Exam 1 - In class

ST511-solutions

First name: ______________________ Last name: _______________________

I hereby state that I have not communicated with or gained information in any way from my classmates during this exam, and that all work is my own.

Signature: _________________________________

Any potential violation of NC State’s policy on academic integrity will be reported to the Office of Student Conduct & Community Standards. All work on this exam must be your own.

  1. You have 75 minutes to complete the exam.
  2. There is a formula sheet on the back that you are allowed to use.

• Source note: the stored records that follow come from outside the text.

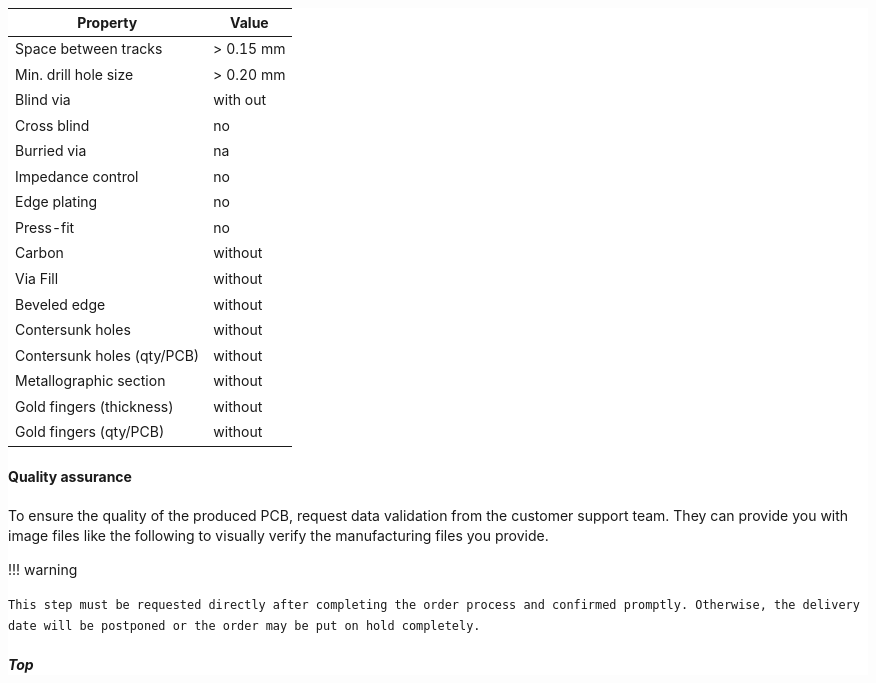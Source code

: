 | Property                   | Value     |
| -------------------------- | --------- |
| Space between tracks       | > 0.15 mm |
| Min. drill hole size       | > 0.20 mm |
| Blind via                  | with out  |
| Cross blind                | no        |
| Burried via                | na        |
| Impedance control          | no        |
| Edge plating               | no        |
| Press-fit                  | no        |
| Carbon                     | without   |
| Via Fill                   | without   |
| Beveled edge               | without   |
| Contersunk holes           | without   |
| Contersunk holes (qty/PCB) | without   |
| Metallographic section     | without   |
| Gold fingers (thickness)   | without   |
| Gold fingers (qty/PCB)     | without   |

#### Quality assurance

To ensure the quality of the produced PCB, request data validation from the customer support team. They can provide you with image files like the following to visually verify the manufacturing files you provide.

!!! warning

    This step must be requested directly after completing the order process and confirmed promptly. Otherwise, the delivery date will be postponed or the order may be put on hold completely.

##### Top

You may use the back as scratch paper. You are allowed a calculator. You are allowed to ask content clarification questions to the professor. Any question(s) that give you an advantage to answering a question will not be answered.
  3. You are not allowed a cell phone, even if you intend to use it for checking the time, music device or headphones, notes, books, or other resources, or to communicate with anyone other than the professor during the exam.
  4. Show your work. Partial credit can not be earned without any work shown.
  5. Round all answers to 3 digits (ex. 2.34245 = 2.342)
  6. Please initial all pages in the bottom right corner

Good luck!

Multiple Choice (18 points)

For the following multiple choice questions, please circle your answer.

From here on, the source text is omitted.